Records from a collection
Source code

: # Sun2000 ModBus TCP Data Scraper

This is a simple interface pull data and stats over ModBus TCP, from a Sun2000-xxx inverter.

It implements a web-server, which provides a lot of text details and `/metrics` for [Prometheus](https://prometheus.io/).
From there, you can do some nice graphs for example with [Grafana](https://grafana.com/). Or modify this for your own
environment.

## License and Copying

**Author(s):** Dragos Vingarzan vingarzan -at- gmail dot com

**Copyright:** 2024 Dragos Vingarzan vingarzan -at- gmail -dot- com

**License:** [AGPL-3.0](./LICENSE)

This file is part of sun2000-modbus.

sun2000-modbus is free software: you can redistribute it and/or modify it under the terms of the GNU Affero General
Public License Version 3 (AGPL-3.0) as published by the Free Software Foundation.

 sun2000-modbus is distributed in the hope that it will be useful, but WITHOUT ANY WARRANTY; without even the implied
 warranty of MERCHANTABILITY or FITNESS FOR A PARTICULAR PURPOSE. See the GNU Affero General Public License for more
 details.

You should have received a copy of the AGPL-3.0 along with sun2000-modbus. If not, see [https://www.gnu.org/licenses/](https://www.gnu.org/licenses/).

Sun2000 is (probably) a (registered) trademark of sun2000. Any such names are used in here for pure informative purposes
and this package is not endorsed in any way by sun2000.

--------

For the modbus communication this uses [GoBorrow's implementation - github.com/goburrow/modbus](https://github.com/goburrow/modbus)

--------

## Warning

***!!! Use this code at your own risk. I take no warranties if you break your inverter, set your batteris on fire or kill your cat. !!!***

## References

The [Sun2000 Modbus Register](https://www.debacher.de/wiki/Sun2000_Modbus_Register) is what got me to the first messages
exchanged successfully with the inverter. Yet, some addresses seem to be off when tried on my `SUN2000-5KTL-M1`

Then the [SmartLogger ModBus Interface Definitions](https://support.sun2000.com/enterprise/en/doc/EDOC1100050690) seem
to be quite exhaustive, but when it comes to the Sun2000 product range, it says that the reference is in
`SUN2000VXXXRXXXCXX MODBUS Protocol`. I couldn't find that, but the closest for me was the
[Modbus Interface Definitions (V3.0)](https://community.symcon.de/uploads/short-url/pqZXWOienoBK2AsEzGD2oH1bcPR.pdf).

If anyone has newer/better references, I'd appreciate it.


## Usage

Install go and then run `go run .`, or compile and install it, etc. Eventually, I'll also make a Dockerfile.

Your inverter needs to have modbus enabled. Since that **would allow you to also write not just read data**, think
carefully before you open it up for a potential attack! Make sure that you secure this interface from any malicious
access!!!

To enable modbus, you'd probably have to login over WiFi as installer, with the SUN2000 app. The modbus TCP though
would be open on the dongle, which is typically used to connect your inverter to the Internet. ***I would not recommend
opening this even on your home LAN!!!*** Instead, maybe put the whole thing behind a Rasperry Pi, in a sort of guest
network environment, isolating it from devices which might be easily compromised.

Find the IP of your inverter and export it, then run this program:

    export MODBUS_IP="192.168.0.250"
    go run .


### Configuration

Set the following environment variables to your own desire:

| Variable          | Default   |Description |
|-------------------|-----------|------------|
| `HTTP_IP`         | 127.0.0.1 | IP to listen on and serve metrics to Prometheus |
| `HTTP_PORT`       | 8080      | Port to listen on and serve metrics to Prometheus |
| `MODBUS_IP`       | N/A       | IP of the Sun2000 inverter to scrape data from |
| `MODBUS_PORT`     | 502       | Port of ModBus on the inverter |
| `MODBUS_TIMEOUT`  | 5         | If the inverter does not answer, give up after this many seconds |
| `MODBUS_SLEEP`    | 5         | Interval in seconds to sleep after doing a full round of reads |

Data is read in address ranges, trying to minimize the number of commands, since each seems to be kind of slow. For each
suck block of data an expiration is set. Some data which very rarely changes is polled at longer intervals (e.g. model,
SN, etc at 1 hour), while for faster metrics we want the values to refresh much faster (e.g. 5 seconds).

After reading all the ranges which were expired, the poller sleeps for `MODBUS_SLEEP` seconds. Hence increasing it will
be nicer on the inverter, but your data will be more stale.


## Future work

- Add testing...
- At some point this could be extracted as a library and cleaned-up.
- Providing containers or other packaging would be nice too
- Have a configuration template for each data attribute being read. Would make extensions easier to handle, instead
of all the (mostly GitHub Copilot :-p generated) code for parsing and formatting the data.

Task details = Nothing but the lines from the one with "round of reads |" through the end of the data above should be reproduced, each exactly, both ends included.

Reply =
| `MODBUS_SLEEP`    | 5         | Interval in seconds to sleep after doing a full round of reads |

Data is read in address ranges, trying to minimize the number of commands, since each seems to be kind of slow. For each
suck block of data an expiration is set. Some data which very rarely changes is polled at longer intervals (e.g. model,
SN, etc at 1 hour), while for faster metrics we want the values to refresh much faster (e.g. 5 seconds).

After reading all the ranges which were expired, the poller sleeps for `MODBUS_SLEEP` seconds. Hence increasing it will
be nicer on the inverter, but your data will be more stale.


## Future work

- Add testing...
- At some point this could be extracted as a library and cleaned-up.
- Providing containers or other packaging would be nice too
- Have a configuration template for each data attribute being read. Would make extensions easier to handle, instead
of all the (mostly GitHub Copilot :-p generated) code for parsing and formatting the data.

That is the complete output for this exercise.